In the first setup - W for wave - there is no path detection, so we would expect the interference pattern at B. In the second setup - P for particle - we have lights placed right above the slits at the exit point so that we can see the paths of each electron; in this case we do not expect the interference pattern at B. In both setups we fire off the exact same number of electrons, one at a time.

Here are illustrations:

And here are the questions:

1. Do I have the correct rough detection patterns at both A and B in both the W and P setups?
2. Will the total number of detections N in each setup W and P be the same? My understanding is yes.
3. Will Nb (the total number of detections at B) in the W setup be less than Nb in the P setup? My understanding is that it will.
4. Assuming I am correct on (2) and (3), then it must follow that Na will be greater in the W setup than the P setup. Is that correct? Otherwise how do we account for the "missing" electrons that do not get detected at B in the W setup?

Answer 1

1. Do I have the correct rough detection patterns at both A and B in both the W and P setups?

Yes (though it would of course be strictly zero where the slits are)

2. Will the total number of detections N in each setup W and P be the same? My understanding is yes.

Yes

3. Will Nb (the total number of detections at B) in the W setup be less than Nb in the P setup? My understanding is that it will.

No it will not. The type of interference pattern does not change the number of photons hitting the back screen. It just causes them to be arranged with a different distribution, one which mirrors two waves which can interfere destructively.

4. Assuming I am correct on (2) and (3), then it must follow that Na will be greater in the W setup than the P setup. Is that correct? Otherwise how do we account for the "missing" electrons that do not get detected at B in the W setup?

Since 3) was not correct, 4) does not follow.

Answer 2

The root of your question is that you are thinking because there is "interference" particles are cancelling and therefore there should be less of them ....?

Electrons are particles and they do not annihilate themselves (that would be a violation of conservation of mass).... Photons are packets of energy in the EM field and they also do not annihilate themselves (that would be a violation of conservation of energy) .... all photons are eventually absorbed/observed.
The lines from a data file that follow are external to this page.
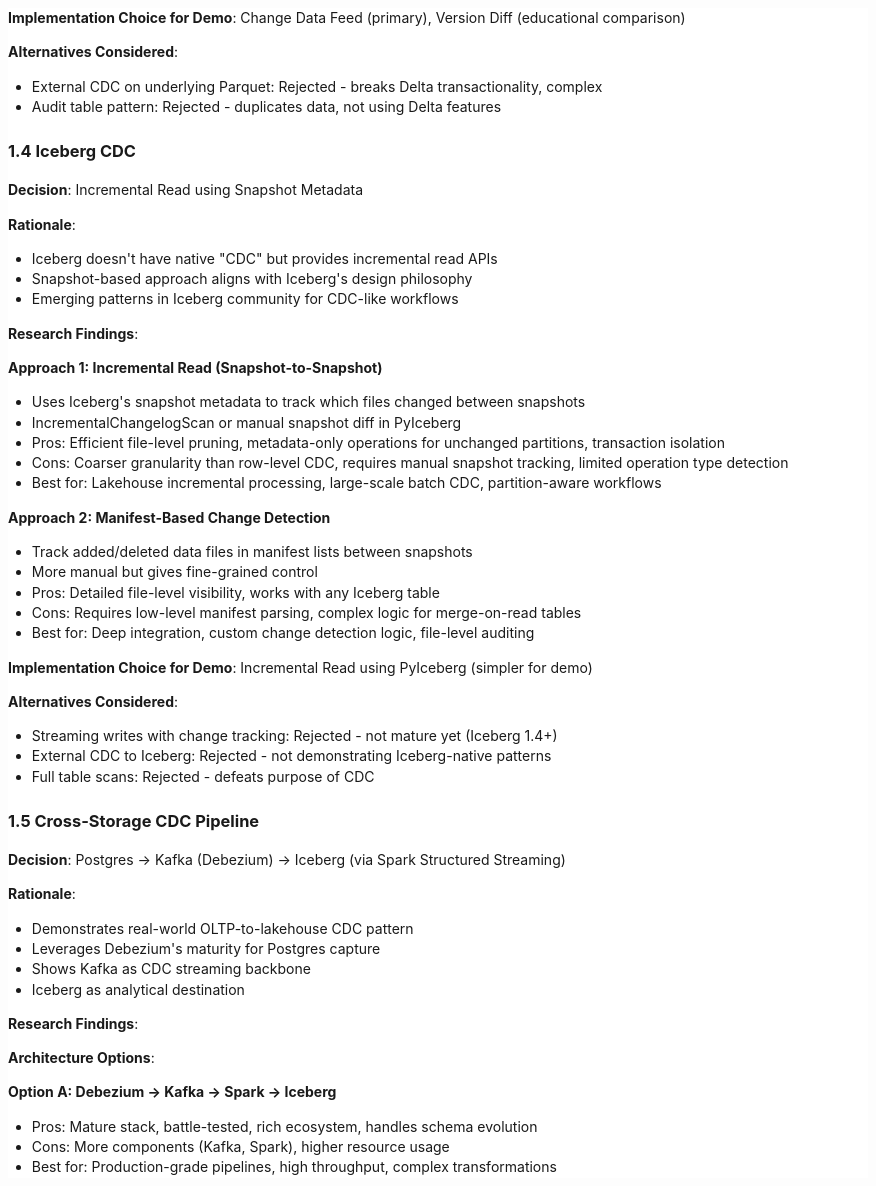 **Implementation Choice for Demo**: Change Data Feed (primary), Version Diff (educational comparison)

**Alternatives Considered**:
- External CDC on underlying Parquet: Rejected - breaks Delta transactionality, complex
- Audit table pattern: Rejected - duplicates data, not using Delta features

### 1.4 Iceberg CDC

**Decision**: Incremental Read using Snapshot Metadata

**Rationale**:
- Iceberg doesn't have native "CDC" but provides incremental read APIs
- Snapshot-based approach aligns with Iceberg's design philosophy
- Emerging patterns in Iceberg community for CDC-like workflows

**Research Findings**:

**Approach 1: Incremental Read (Snapshot-to-Snapshot)**
- Uses Iceberg's snapshot metadata to track which files changed between snapshots
- IncrementalChangelogScan or manual snapshot diff in PyIceberg
- Pros: Efficient file-level pruning, metadata-only operations for unchanged partitions, transaction isolation
- Cons: Coarser granularity than row-level CDC, requires manual snapshot tracking, limited operation type detection
- Best for: Lakehouse incremental processing, large-scale batch CDC, partition-aware workflows

**Approach 2: Manifest-Based Change Detection**
- Track added/deleted data files in manifest lists between snapshots
- More manual but gives fine-grained control
- Pros: Detailed file-level visibility, works with any Iceberg table
- Cons: Requires low-level manifest parsing, complex logic for merge-on-read tables
- Best for: Deep integration, custom change detection logic, file-level auditing

**Implementation Choice for Demo**: Incremental Read using PyIceberg (simpler for demo)

**Alternatives Considered**:
- Streaming writes with change tracking: Rejected - not mature yet (Iceberg 1.4+)
- External CDC to Iceberg: Rejected - not demonstrating Iceberg-native patterns
- Full table scans: Rejected - defeats purpose of CDC

### 1.5 Cross-Storage CDC Pipeline

**Decision**: Postgres → Kafka (Debezium) → Iceberg (via Spark Structured Streaming)

**Rationale**:
- Demonstrates real-world OLTP-to-lakehouse CDC pattern
- Leverages Debezium's maturity for Postgres capture
- Shows Kafka as CDC streaming backbone
- Iceberg as analytical destination

**Research Findings**:

**Architecture Options**:

**Option A: Debezium → Kafka → Spark → Iceberg**
- Pros: Mature stack, battle-tested, rich ecosystem, handles schema evolution
- Cons: More components (Kafka, Spark), higher resource usage
- Best for: Production-grade pipelines, high throughput, complex transformations
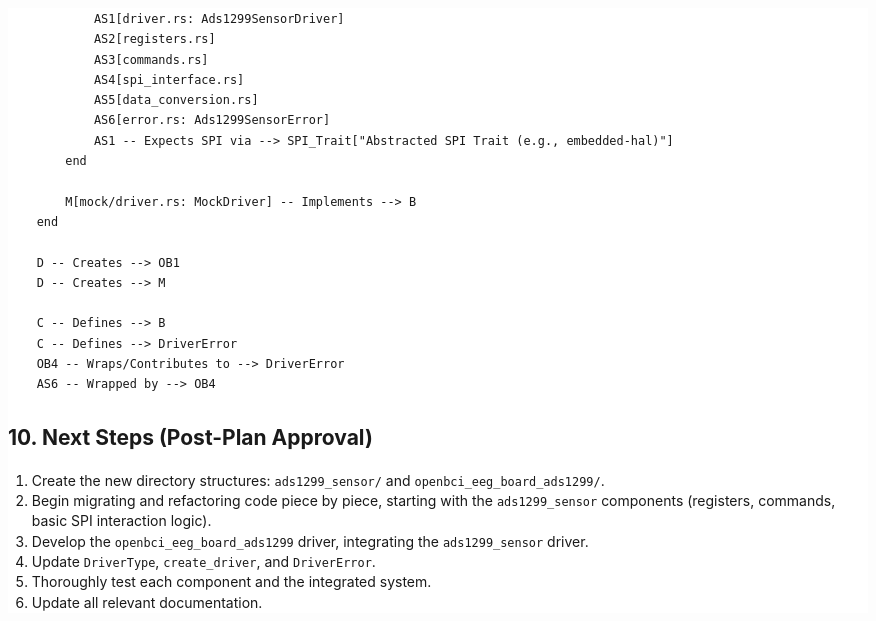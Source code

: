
 ```mermaid
            AS1[driver.rs: Ads1299SensorDriver]
            AS2[registers.rs]
            AS3[commands.rs]
            AS4[spi_interface.rs]
            AS5[data_conversion.rs]
            AS6[error.rs: Ads1299SensorError]
            AS1 -- Expects SPI via --> SPI_Trait["Abstracted SPI Trait (e.g., embedded-hal)"]
        end

        M[mock/driver.rs: MockDriver] -- Implements --> B
    end

    D -- Creates --> OB1
    D -- Creates --> M

    C -- Defines --> B
    C -- Defines --> DriverError
    OB4 -- Wraps/Contributes to --> DriverError
    AS6 -- Wrapped by --> OB4
```

## 10. Next Steps (Post-Plan Approval)

1.  Create the new directory structures: `ads1299_sensor/` and `openbci_eeg_board_ads1299/`.
2.  Begin migrating and refactoring code piece by piece, starting with the `ads1299_sensor` components (registers, commands, basic SPI interaction logic).
3.  Develop the `openbci_eeg_board_ads1299` driver, integrating the `ads1299_sensor` driver.
4.  Update `DriverType`, `create_driver`, and `DriverError`.
5.  Thoroughly test each component and the integrated system.
6.  Update all relevant documentation.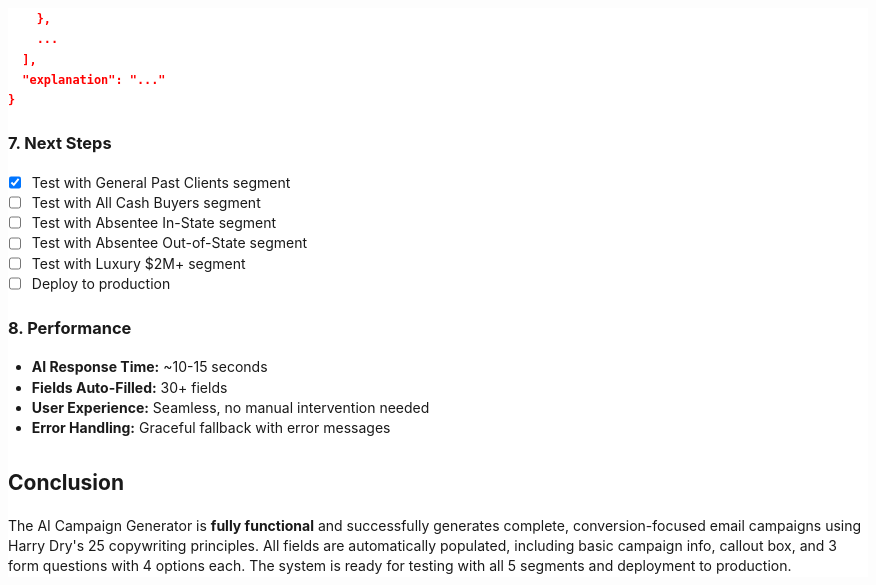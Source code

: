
 ```json
    },
    ...
  ],
  "explanation": "..."
}
```

### 7. Next Steps

- [x] Test with General Past Clients segment
- [ ] Test with All Cash Buyers segment
- [ ] Test with Absentee In-State segment
- [ ] Test with Absentee Out-of-State segment
- [ ] Test with Luxury $2M+ segment
- [ ] Deploy to production

### 8. Performance

- **AI Response Time:** ~10-15 seconds
- **Fields Auto-Filled:** 30+ fields
- **User Experience:** Seamless, no manual intervention needed
- **Error Handling:** Graceful fallback with error messages

## Conclusion

The AI Campaign Generator is **fully functional** and successfully generates complete, conversion-focused email campaigns using Harry Dry's 25 copywriting principles. All fields are automatically populated, including basic campaign info, callout box, and 3 form questions with 4 options each. The system is ready for testing with all 5 segments and deployment to production.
In your experiments (with electrons) the excited electrons in the electrode are already interacting with the EM field due to EM forces, one can say the forces are shown to be strongest at the bright spots (and these can be calculated per Feynman). When the electron is emitted these forces influence its path .... hence the "interference" pattern. Note that the pattern is caused by forces .... i.e. virtual. Note that electrons always have wave properties within the EM field.

In the second experiment the electron will interact with a photon after the slit ..... the virtual forces are working with the photon field after the slit .... hence the the slit has no effect and no pattern.